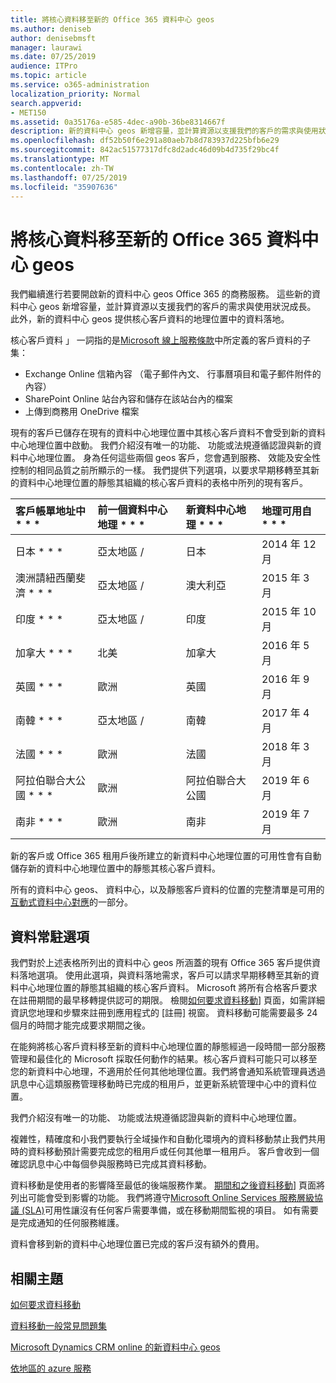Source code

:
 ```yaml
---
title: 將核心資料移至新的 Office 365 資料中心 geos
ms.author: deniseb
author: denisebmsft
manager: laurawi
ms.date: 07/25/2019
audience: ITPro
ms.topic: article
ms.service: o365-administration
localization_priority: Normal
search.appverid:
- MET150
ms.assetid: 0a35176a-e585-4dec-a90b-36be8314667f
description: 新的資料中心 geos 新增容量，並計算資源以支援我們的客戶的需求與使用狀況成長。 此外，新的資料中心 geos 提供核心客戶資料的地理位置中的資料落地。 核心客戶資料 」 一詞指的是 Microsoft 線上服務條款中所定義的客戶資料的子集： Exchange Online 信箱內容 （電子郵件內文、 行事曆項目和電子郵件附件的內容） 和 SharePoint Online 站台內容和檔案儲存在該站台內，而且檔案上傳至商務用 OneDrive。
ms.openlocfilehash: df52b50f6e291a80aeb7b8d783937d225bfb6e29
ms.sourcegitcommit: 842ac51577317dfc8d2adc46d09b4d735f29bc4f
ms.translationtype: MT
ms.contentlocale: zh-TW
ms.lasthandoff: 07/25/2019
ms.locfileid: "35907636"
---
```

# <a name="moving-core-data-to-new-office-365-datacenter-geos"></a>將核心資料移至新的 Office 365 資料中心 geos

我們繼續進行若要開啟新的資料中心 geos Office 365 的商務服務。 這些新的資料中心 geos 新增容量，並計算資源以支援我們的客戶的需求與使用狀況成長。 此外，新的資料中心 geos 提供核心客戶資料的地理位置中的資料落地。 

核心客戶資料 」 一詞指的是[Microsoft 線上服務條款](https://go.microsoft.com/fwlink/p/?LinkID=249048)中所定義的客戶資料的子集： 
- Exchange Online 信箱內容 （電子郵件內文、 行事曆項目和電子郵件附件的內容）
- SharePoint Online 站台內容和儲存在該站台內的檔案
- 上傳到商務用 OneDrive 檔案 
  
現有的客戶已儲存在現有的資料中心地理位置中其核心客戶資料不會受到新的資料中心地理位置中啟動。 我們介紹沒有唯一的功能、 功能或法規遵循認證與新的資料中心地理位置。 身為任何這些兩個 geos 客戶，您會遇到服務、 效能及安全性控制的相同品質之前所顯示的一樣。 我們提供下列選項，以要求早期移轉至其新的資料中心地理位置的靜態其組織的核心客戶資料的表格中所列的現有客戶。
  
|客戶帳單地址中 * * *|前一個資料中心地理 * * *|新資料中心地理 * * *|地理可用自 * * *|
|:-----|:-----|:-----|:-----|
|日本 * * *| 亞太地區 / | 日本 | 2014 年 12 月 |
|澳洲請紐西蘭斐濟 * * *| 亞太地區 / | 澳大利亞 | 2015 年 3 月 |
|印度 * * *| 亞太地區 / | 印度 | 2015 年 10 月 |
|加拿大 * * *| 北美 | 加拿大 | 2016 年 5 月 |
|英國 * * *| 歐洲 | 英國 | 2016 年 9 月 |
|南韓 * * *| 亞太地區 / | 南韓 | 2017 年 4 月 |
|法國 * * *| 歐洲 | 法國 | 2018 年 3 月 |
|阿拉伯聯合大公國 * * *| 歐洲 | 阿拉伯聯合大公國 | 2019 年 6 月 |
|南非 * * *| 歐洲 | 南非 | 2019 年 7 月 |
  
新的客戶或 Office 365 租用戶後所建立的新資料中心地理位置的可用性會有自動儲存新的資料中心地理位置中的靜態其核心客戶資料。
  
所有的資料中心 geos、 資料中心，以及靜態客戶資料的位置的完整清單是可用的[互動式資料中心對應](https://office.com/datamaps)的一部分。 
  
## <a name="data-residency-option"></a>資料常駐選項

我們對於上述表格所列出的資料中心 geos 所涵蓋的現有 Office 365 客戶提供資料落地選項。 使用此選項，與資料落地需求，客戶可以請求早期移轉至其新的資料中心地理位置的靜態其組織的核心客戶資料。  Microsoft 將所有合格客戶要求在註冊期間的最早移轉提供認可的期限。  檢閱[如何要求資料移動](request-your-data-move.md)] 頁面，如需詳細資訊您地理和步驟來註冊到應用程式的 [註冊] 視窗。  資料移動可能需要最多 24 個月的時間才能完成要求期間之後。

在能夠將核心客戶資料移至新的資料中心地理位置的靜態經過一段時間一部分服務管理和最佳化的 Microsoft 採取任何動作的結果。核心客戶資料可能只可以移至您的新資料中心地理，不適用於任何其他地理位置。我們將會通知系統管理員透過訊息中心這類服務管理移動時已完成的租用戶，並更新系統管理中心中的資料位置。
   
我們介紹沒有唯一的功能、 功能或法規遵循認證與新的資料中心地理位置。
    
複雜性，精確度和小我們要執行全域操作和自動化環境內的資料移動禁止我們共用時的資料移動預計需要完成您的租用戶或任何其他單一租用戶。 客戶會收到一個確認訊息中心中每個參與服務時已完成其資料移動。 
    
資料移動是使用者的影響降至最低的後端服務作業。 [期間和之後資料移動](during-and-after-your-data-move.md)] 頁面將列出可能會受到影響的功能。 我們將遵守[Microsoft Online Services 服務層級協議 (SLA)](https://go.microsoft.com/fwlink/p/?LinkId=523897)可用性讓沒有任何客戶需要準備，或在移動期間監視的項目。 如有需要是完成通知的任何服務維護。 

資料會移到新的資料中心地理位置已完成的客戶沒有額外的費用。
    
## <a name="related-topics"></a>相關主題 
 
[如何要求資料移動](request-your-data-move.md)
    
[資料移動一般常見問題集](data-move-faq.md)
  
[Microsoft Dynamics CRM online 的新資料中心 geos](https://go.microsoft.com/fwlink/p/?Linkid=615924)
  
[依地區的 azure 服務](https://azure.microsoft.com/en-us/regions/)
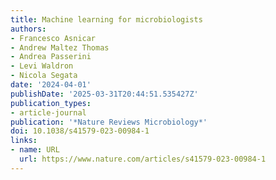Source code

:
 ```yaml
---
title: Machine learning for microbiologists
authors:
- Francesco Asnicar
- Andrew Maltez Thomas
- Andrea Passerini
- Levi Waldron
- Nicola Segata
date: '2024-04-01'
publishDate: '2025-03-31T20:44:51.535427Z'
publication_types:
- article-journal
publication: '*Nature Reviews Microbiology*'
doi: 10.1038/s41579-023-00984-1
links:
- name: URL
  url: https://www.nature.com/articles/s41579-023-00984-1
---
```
*****
**ACTIVITY**
Could every record be given again exactly, with its pictures left out?

**TASK RESULT**
Source code

:
 ```yaml
---
title: 將核心資料移至新的 Office 365 資料中心 geos
ms.author: deniseb
author: denisebmsft
manager: laurawi
ms.date: 07/25/2019
audience: ITPro
ms.topic: article
ms.service: o365-administration
localization_priority: Normal
search.appverid:
- MET150
ms.assetid: 0a35176a-e585-4dec-a90b-36be8314667f
description: 新的資料中心 geos 新增容量，並計算資源以支援我們的客戶的需求與使用狀況成長。 此外，新的資料中心 geos 提供核心客戶資料的地理位置中的資料落地。 核心客戶資料 」 一詞指的是 Microsoft 線上服務條款中所定義的客戶資料的子集： Exchange Online 信箱內容 （電子郵件內文、 行事曆項目和電子郵件附件的內容） 和 SharePoint Online 站台內容和檔案儲存在該站台內，而且檔案上傳至商務用 OneDrive。
ms.openlocfilehash: df52b50f6e291a80aeb7b8d783937d225bfb6e29
ms.sourcegitcommit: 842ac51577317dfc8d2adc46d09b4d735f29bc4f
ms.translationtype: MT
ms.contentlocale: zh-TW
ms.lasthandoff: 07/25/2019
ms.locfileid: "35907636"
---
```

# <a name="moving-core-data-to-new-office-365-datacenter-geos"></a>將核心資料移至新的 Office 365 資料中心 geos

我們繼續進行若要開啟新的資料中心 geos Office 365 的商務服務。 這些新的資料中心 geos 新增容量，並計算資源以支援我們的客戶的需求與使用狀況成長。 此外，新的資料中心 geos 提供核心客戶資料的地理位置中的資料落地。 

核心客戶資料 」 一詞指的是[Microsoft 線上服務條款](https://go.microsoft.com/fwlink/p/?LinkID=249048)中所定義的客戶資料的子集： 
- Exchange Online 信箱內容 （電子郵件內文、 行事曆項目和電子郵件附件的內容）
- SharePoint Online 站台內容和儲存在該站台內的檔案
- 上傳到商務用 OneDrive 檔案 
  
現有的客戶已儲存在現有的資料中心地理位置中其核心客戶資料不會受到新的資料中心地理位置中啟動。 我們介紹沒有唯一的功能、 功能或法規遵循認證與新的資料中心地理位置。 身為任何這些兩個 geos 客戶，您會遇到服務、 效能及安全性控制的相同品質之前所顯示的一樣。 我們提供下列選項，以要求早期移轉至其新的資料中心地理位置的靜態其組織的核心客戶資料的表格中所列的現有客戶。
  
|客戶帳單地址中 * * *|前一個資料中心地理 * * *|新資料中心地理 * * *|地理可用自 * * *|
|:-----|:-----|:-----|:-----|
|日本 * * *| 亞太地區 / | 日本 | 2014 年 12 月 |
|澳洲請紐西蘭斐濟 * * *| 亞太地區 / | 澳大利亞 | 2015 年 3 月 |
|印度 * * *| 亞太地區 / | 印度 | 2015 年 10 月 |
|加拿大 * * *| 北美 | 加拿大 | 2016 年 5 月 |
|英國 * * *| 歐洲 | 英國 | 2016 年 9 月 |
|南韓 * * *| 亞太地區 / | 南韓 | 2017 年 4 月 |
|法國 * * *| 歐洲 | 法國 | 2018 年 3 月 |
|阿拉伯聯合大公國 * * *| 歐洲 | 阿拉伯聯合大公國 | 2019 年 6 月 |
|南非 * * *| 歐洲 | 南非 | 2019 年 7 月 |
  
新的客戶或 Office 365 租用戶後所建立的新資料中心地理位置的可用性會有自動儲存新的資料中心地理位置中的靜態其核心客戶資料。
  
所有的資料中心 geos、 資料中心，以及靜態客戶資料的位置的完整清單是可用的[互動式資料中心對應](https://office.com/datamaps)的一部分。 
  
## <a name="data-residency-option"></a>資料常駐選項

我們對於上述表格所列出的資料中心 geos 所涵蓋的現有 Office 365 客戶提供資料落地選項。 使用此選項，與資料落地需求，客戶可以請求早期移轉至其新的資料中心地理位置的靜態其組織的核心客戶資料。  Microsoft 將所有合格客戶要求在註冊期間的最早移轉提供認可的期限。  檢閱[如何要求資料移動](request-your-data-move.md)] 頁面，如需詳細資訊您地理和步驟來註冊到應用程式的 [註冊] 視窗。  資料移動可能需要最多 24 個月的時間才能完成要求期間之後。

在能夠將核心客戶資料移至新的資料中心地理位置的靜態經過一段時間一部分服務管理和最佳化的 Microsoft 採取任何動作的結果。核心客戶資料可能只可以移至您的新資料中心地理，不適用於任何其他地理位置。我們將會通知系統管理員透過訊息中心這類服務管理移動時已完成的租用戶，並更新系統管理中心中的資料位置。
   
我們介紹沒有唯一的功能、 功能或法規遵循認證與新的資料中心地理位置。
    
複雜性，精確度和小我們要執行全域操作和自動化環境內的資料移動禁止我們共用時的資料移動預計需要完成您的租用戶或任何其他單一租用戶。 客戶會收到一個確認訊息中心中每個參與服務時已完成其資料移動。 
    
資料移動是使用者的影響降至最低的後端服務作業。 [期間和之後資料移動](during-and-after-your-data-move.md)] 頁面將列出可能會受到影響的功能。 我們將遵守[Microsoft Online Services 服務層級協議 (SLA)](https://go.microsoft.com/fwlink/p/?LinkId=523897)可用性讓沒有任何客戶需要準備，或在移動期間監視的項目。 如有需要是完成通知的任何服務維護。 

資料會移到新的資料中心地理位置已完成的客戶沒有額外的費用。
    
## <a name="related-topics"></a>相關主題 
 
[如何要求資料移動](request-your-data-move.md)
    
[資料移動一般常見問題集](data-move-faq.md)
  
[Microsoft Dynamics CRM online 的新資料中心 geos](https://go.microsoft.com/fwlink/p/?Linkid=615924)
  
[依地區的 azure 服務](https://azure.microsoft.com/en-us/regions/)
Source code

:
 ```yaml
---
title: Machine learning for microbiologists
authors:
- Francesco Asnicar
- Andrew Maltez Thomas
- Andrea Passerini
- Levi Waldron
- Nicola Segata
date: '2024-04-01'
publishDate: '2025-03-31T20:44:51.535427Z'
publication_types:
- article-journal
publication: '*Nature Reviews Microbiology*'
doi: 10.1038/s41579-023-00984-1
links:
- name: URL
  url: https://www.nature.com/articles/s41579-023-00984-1
---
```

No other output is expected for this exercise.